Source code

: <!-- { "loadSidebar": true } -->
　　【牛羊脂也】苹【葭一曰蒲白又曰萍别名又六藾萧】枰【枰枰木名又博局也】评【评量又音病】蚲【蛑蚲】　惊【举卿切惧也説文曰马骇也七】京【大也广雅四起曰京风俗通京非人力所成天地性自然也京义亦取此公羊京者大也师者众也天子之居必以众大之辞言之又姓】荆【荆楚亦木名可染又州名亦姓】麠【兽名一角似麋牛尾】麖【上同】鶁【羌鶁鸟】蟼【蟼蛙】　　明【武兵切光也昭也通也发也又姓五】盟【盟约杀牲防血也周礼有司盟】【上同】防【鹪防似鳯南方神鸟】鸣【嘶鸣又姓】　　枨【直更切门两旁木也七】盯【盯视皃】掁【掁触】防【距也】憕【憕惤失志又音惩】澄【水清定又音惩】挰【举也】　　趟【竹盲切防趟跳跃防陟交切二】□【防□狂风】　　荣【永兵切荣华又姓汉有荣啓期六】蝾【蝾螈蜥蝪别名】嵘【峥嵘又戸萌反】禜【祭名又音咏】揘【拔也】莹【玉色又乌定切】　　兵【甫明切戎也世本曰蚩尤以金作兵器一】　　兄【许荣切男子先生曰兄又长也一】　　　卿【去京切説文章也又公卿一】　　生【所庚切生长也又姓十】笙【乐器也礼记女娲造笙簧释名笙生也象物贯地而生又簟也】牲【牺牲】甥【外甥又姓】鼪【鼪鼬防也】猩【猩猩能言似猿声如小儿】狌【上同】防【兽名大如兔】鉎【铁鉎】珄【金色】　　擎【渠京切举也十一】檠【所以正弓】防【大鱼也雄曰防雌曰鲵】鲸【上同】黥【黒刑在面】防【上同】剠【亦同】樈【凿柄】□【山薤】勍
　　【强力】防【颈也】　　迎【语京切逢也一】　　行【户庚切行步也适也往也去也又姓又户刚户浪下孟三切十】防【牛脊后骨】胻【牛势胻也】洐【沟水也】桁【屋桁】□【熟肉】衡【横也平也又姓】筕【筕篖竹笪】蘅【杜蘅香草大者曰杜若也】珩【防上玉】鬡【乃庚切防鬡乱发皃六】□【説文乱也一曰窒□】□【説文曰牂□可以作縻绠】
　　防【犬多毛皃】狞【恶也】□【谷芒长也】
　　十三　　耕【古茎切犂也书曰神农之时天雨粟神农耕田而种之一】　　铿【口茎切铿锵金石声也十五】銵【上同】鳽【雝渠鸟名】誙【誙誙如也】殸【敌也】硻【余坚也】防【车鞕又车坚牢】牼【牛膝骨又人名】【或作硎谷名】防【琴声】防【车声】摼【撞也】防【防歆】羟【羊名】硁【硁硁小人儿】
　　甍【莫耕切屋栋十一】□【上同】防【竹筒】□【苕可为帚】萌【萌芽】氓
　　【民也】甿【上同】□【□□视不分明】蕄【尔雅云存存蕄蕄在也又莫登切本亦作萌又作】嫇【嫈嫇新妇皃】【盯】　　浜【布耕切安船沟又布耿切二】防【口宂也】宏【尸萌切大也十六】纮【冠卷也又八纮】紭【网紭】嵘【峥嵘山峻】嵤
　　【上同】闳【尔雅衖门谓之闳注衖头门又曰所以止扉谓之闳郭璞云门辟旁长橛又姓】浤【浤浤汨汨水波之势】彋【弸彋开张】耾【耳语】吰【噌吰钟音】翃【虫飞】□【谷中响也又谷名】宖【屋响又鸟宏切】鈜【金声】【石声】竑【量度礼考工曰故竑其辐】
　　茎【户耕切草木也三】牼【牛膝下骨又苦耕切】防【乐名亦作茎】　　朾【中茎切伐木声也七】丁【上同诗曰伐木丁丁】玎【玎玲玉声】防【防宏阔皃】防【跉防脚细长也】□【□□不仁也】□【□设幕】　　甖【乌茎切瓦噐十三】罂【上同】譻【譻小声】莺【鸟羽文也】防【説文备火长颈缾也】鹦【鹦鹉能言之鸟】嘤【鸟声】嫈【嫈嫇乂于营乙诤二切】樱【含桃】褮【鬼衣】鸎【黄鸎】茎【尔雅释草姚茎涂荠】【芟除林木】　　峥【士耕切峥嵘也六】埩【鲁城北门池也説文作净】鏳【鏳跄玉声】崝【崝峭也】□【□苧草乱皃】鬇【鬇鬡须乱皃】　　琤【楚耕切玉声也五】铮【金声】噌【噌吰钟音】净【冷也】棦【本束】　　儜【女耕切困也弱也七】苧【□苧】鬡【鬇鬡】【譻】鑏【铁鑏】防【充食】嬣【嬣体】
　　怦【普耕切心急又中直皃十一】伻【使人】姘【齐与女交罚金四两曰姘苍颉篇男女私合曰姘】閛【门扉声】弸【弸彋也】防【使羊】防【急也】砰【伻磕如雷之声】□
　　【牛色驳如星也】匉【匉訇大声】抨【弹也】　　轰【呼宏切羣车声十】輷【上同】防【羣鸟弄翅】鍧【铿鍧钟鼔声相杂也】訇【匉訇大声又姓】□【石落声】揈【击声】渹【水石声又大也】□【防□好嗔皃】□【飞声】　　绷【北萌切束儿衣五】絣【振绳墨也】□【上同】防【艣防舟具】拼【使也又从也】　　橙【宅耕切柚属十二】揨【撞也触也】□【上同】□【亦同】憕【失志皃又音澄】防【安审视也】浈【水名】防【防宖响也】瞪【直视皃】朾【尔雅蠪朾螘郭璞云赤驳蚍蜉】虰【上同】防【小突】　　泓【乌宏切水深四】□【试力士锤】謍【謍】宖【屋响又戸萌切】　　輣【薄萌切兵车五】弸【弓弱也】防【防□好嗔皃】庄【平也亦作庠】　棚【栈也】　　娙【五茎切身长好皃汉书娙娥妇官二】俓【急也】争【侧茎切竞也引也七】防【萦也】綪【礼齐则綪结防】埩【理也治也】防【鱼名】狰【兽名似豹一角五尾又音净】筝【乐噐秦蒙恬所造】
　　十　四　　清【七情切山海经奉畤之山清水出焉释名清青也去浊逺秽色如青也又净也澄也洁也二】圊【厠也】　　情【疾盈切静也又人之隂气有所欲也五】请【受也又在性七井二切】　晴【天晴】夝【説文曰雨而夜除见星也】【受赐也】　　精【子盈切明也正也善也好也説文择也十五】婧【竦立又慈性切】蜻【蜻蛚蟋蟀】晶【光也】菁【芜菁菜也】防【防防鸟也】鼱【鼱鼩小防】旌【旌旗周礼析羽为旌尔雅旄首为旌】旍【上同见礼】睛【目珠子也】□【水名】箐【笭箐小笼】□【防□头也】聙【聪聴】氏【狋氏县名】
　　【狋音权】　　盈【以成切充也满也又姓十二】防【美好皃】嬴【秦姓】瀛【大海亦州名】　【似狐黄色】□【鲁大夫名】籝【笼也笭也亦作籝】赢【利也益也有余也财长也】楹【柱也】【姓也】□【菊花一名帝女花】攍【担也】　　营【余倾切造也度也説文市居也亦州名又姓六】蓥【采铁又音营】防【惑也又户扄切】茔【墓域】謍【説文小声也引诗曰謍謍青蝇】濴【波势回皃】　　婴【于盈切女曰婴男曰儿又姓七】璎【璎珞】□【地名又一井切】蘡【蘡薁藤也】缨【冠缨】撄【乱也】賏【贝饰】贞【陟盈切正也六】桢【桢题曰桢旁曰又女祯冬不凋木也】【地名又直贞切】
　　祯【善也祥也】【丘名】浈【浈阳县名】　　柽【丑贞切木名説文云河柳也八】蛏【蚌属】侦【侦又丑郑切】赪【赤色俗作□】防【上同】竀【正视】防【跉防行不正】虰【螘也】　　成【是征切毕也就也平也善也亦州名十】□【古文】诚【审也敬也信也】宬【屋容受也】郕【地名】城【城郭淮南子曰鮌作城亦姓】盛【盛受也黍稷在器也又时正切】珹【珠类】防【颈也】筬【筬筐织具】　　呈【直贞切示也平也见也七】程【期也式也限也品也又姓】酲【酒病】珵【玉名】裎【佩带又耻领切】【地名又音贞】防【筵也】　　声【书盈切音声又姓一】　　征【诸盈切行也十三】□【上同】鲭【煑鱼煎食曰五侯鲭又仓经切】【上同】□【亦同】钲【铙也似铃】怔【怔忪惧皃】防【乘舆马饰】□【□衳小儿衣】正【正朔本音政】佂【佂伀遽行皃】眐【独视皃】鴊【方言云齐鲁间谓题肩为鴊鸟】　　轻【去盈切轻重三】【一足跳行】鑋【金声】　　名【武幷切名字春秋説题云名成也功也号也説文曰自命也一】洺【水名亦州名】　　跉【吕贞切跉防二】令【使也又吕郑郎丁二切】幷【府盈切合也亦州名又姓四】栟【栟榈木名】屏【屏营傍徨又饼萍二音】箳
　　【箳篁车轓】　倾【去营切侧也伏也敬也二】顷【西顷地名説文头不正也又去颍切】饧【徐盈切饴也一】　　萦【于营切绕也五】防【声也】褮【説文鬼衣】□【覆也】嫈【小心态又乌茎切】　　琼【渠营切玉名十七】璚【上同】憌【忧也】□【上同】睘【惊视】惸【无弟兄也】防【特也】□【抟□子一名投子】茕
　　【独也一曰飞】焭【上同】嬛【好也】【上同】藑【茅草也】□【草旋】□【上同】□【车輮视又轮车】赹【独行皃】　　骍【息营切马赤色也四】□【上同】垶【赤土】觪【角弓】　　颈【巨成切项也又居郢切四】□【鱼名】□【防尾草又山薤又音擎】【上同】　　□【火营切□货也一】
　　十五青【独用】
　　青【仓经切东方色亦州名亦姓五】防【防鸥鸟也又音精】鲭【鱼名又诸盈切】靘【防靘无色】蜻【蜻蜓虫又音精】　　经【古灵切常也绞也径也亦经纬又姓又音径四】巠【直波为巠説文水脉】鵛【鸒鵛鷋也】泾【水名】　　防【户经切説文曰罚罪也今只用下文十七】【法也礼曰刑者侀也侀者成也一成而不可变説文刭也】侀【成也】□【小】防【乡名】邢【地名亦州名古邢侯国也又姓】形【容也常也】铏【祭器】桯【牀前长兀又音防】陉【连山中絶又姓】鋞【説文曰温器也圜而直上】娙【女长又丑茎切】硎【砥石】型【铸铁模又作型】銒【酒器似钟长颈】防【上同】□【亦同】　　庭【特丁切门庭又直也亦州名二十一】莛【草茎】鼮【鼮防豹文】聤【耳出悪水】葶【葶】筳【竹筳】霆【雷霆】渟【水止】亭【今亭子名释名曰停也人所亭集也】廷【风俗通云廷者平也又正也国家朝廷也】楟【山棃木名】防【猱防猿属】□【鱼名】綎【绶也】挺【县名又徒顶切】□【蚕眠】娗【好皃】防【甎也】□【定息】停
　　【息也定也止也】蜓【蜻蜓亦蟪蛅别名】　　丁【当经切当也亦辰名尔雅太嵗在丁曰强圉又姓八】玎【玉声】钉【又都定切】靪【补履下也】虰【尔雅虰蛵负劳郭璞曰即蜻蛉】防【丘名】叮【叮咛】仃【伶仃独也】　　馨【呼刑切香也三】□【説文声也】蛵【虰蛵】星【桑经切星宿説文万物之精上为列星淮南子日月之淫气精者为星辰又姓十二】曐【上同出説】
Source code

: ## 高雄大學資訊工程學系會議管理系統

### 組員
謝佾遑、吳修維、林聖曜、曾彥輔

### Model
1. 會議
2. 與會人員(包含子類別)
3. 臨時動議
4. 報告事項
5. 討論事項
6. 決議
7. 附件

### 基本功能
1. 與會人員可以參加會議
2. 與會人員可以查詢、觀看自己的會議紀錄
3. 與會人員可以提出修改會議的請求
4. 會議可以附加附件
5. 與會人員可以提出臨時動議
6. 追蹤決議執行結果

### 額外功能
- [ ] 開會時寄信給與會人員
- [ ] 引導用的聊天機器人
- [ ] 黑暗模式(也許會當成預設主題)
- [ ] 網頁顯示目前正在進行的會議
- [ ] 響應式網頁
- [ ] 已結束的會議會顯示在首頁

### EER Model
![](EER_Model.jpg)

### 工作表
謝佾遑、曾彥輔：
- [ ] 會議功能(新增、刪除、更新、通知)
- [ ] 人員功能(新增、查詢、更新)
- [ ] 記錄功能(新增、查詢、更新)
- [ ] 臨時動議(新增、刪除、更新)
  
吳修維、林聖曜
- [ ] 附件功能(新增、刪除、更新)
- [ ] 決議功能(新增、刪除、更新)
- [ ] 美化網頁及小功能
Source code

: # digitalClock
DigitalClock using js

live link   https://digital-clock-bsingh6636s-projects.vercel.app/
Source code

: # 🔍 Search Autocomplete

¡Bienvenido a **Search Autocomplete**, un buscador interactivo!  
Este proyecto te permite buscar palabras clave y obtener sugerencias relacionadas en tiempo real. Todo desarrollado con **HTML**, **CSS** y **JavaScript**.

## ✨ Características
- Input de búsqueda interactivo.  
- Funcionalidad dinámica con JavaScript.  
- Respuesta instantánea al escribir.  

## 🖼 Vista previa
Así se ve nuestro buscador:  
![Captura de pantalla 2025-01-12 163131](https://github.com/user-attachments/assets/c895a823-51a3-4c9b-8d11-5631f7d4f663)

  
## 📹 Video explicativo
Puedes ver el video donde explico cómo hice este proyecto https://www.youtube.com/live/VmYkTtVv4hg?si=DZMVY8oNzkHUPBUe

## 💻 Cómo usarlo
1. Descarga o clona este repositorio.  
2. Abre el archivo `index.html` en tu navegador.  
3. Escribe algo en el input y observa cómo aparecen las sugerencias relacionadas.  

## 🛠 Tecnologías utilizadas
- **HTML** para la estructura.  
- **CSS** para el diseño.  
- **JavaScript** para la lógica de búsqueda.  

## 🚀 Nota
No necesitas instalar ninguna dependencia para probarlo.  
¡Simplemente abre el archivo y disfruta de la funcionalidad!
——————
Look for the word "archivo". Copy out every line of the data that has it.

#### RESPONSE AREA
2. Abre el archivo `index.html` en tu navegador.  
¡Simplemente abre el archivo y disfruta de la funcionalidad!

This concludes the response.